Frank KeatingFebruary 6, 2007 12:10 AM
Early in this inordinate span of mine here in the back basement of the toy department I would waste, enchanted, no end of time inhaling the aura (and the whiff of liniment) in that sweaty emporium of wham-bam, snort and shuffle down London’s Old Kent Road, namely the Thomas Becket gymnasium where such decent flat-nosed prizefighters as Henry Cooper and Joe Lucy would sock it, in turn, to the heavy bag and brother pros. It was the first sporting haunt I frequented named after an archbishop. Second time was more than a quarter of a century ago when I watched a European football qualifier in Cyprus at Nicosia’s low-slung sun-baked Archbishop Makarios Stadium.
Third and most auspicious occasion at a sports centre dedicated to a Right Rev ecclesiastical Eminence was in 1984 when I was detailed to Dublin to report on the Gaelic football All-Ireland final - the very centenary match of the sport itself, no less - contested by the classic them-and-us rivals Dublin and Kerry. The Dubs v The Kingdom. Even then it was vast, roomy, sheer-faced Croke Park which most took the breath away, used as I had been to watching rugby across town at rickety, rackety, run-down old Lansdowne Road. Ireland should play its rugby here, I remember saying - a sacrilege met with freezy silence; and you don’t get many of those over there.

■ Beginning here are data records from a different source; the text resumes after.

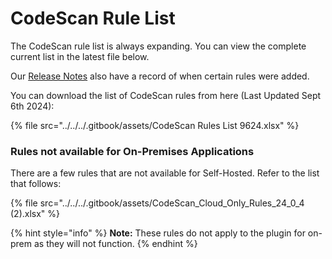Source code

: # CodeScan Rule List

The CodeScan rule list is always expanding. You can view the complete current list in the latest file below.

Our [Release Notes](../../../overview/release-notes/codescan-release-notes/) also have a record of when certain rules were added.

You can download the list of CodeScan rules from here (Last Updated Sept 6th 2024):&#x20;

{% file src="../../../.gitbook/assets/CodeScan Rules List 9624.xlsx" %}

### Rules not available for On-Premises Applications

There are a few rules that are not available for Self-Hosted. Refer to the list that follows:

{% file src="../../../.gitbook/assets/CodeScan_Cloud_Only_Rules_24_0_4 (2).xlsx" %}

{% hint style="info" %}
**Note:** These rules do not apply to the plugin for on-prem as they will not function.
{% endhint %}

But so it has come to pass: Ireland v France this Sunday; and glory be, in even more of a primeval convulsion, Ireland v England two Saturdays later. Yer man, that eminently good soul in heaven, I fancy, won’t be tickled over-pink about it - ie the Rt Rev Dr Tom Croke, the late Archbishop of Cashel, onlie begetter and fidei defensor himself of the two great games of the Gaels.
The Gaelic Athletic Association was born out of the lamentable British colonial philosophy which banned indigenous sports in conquered lands on the assumption they were cover for freedom fighters’ training. In 1884 two Fenian patriots, the champion Tipperary athlete Maurice Davin and political firebrand from Clare, Michael Cusack, called a clandestine meeting in Thurles, Tipperary, to demand restoration of native Irish sports. Only five turned up, including two local journalists, and when the Archbish read their reports he preached an ardent sermon of support.
Propelled by such passion from the pontifical pulpit, the fledgling GAA at once gathered an ever larger and bonny following all over. By 1913 it had bought the freehold of the north Dublin field where All-Ireland finals had been staged since 1895. Obviously it christened the field after its late holy father inspiration Archbishop Tom.
History will pervade every pore of Croke on Sunday. Can there possibly be a more clamorously dramatic lifting of “The Ban”? We shall read in all the public prints this week how a GAA battalion fought shoulder to shoulder with rebel-poet Patrick Pearse at the Dublin GPO over Easter 1916; how rubble from that fight built Croke’s northern terrace (sacred Hill 16); and how, five Novembers later on Bloody Sunday, vengeful Black and Tans machine-gunned a dozen innocents in the crowd (including the visiting captain Mick Hogan) when the Dubs played Tipperary. The Hogan Stand is still a shrine at Croke; there’s another, too, named for 1884’s founding father Cusack.
A century later, on the eve of my first Croke experience, Dublin’s latest famed poet and sport, Ulick O’Connor, took me to a select party at Scruffy Murphy’s upstairs bar just off Mount Street. Simply everyone was there, my dears, all up for the match: JP Donleavy, Con Houlihan, Norman Rodway, Cyril Cusack, green-eyed Abbey actresses, the captains and the kings and two past and future Taoiseachs, too: Jack Lynch, a true-great Gael of the 1940s (five All-Irelands, four of them for hurling), and raffish Charlie Haughey, who claimed he’d been a dual demon at UCD.
It was one of the best parties I can ever (just about) remember. Out of the blue Lynch softly asked me: “Frank, are you by any chance related to ‘Babs’ Keating?” (Tipperary’s “Babs”, I later learned, was a dual-Gael luminary with three All-Ireland hurling medals in the 1960s, then a football one in 1972). “Most assuredly I am, sir,” I blatantly lied in my convivial cups.
Ever since, down the years whenever I met O’Connor, Houlihan or Rodway, they’d reproachingly address me, to my shame, as “Babs.” No one else knew why. Ah, no worries, to be sure, and I’ll be proud to answer to “Babs” on either of these coming weekends.